Каким же мучительным все-таки бывает время, размышлял Марк, стараясь забыть о том, что замерз. Кто бы мог подумать, что оно способно выступать настоящим тираном и деспотом. Что, как не время, делает пытки дольше, ожидания мучительнее, а мечты превращает в фарс? Что, кроме него, столь умело переламывает города в руины, а из самых честолюбивых и амбициозных людей делает пустую оболочку. Жалкий шматок мяса, медленно влачащийся на работу и своим великим освобождением считающий свою собственную смерть? Как мне самому удалось превратиться в то, что я больше всего ненавижу? Подумать только, из всего огромного мира, из всего многообразия необъятной мерзости объектом пламенной злобы я выбрал именно себя.

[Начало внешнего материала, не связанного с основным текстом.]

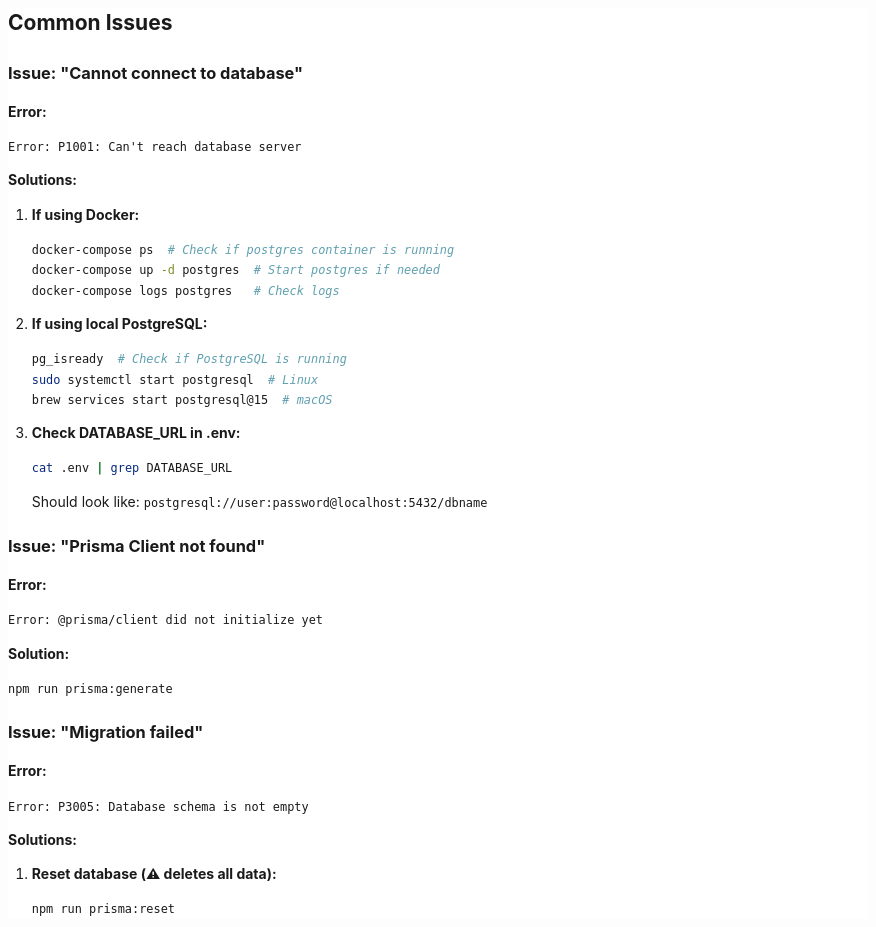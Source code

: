 
## Common Issues

### Issue: "Cannot connect to database"

**Error:**
```
Error: P1001: Can't reach database server
```

**Solutions:**

1. **If using Docker:**
   ```bash
   docker-compose ps  # Check if postgres container is running
   docker-compose up -d postgres  # Start postgres if needed
   docker-compose logs postgres   # Check logs
   ```

2. **If using local PostgreSQL:**
   ```bash
   pg_isready  # Check if PostgreSQL is running
   sudo systemctl start postgresql  # Linux
   brew services start postgresql@15  # macOS
   ```

3. **Check DATABASE_URL in .env:**
   ```bash
   cat .env | grep DATABASE_URL
   ```
   Should look like: `postgresql://user:password@localhost:5432/dbname`

### Issue: "Prisma Client not found"

**Error:**
```
Error: @prisma/client did not initialize yet
```

**Solution:**
```bash
npm run prisma:generate
```

### Issue: "Migration failed"

**Error:**
```
Error: P3005: Database schema is not empty
```

**Solutions:**

1. **Reset database (⚠️ deletes all data):**
   ```bash
   npm run prisma:reset
   ```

Затем Марк опять бросил взгляд на часы, а после пришли и новые мысли. А если она не будет выступать? А если я ее не поймаю, куда мне податься дальше?
***
В половине десятого утра открылась билетная касса, и Марк впопыхах ринулся к билетерам. Переполошив их своим разлохмаченным видом и вопросами, он вышел оттуда с видом победителя. Долго выпытывать сведения ему не пришлось. Ангела, как выяснилось, довольно известна в местных кругах, и ему сразу предложили приобрести билет на довольно дорогом месте в партере, поскольку остальная часть билетов была уже распродана.
Весь остаток дня Марк все также простоял на площади в надежде встретить ее до начала концерта. Лишь на короткое время он все-таки отважился сделать перерыв на утоление голода. Словно помиравший перед этим голодной смертью, он огромными кусками проглатывал хот-доги и в три глотка осушил стакан колы, на этот раз не чувствуя какого-то особого послевкусия. После чего он, как честный постовой, вновь оказался на своем прежнем месте перед заветным зданием. Но, прождав до шести часов вечера, он так ее и не встретил. И зачем я столько времени потратил на еду, мысленно рвал на себе волосы Марк.
Но зато подошел момент начала концерта, и теперь следовало идти в зал. Первое, что ему бросилось в глаза в здании, это то, как элегантно были одеты остальные люди по сравнению с его туалетом. Женщины, как правило, в деловых костюмах либо в вечерних платьях, со множеством украшений и уложенными волосами. Мужчины уж точно не в клетчатой рубахе, джинсах и подобии армейских ботинок, в коих сейчас и предстал Марк. Служащие концертного зала какое-то время косились на него, но все же пропустили внутрь. Марка же нисколько не смущало ни их, ни чье-либо еще предвзятое отношение. В голове даже и мысли не было обратить на это хоть какое-то внимание, ведь оно оказалось полностью поглощенным предстоящей встречей.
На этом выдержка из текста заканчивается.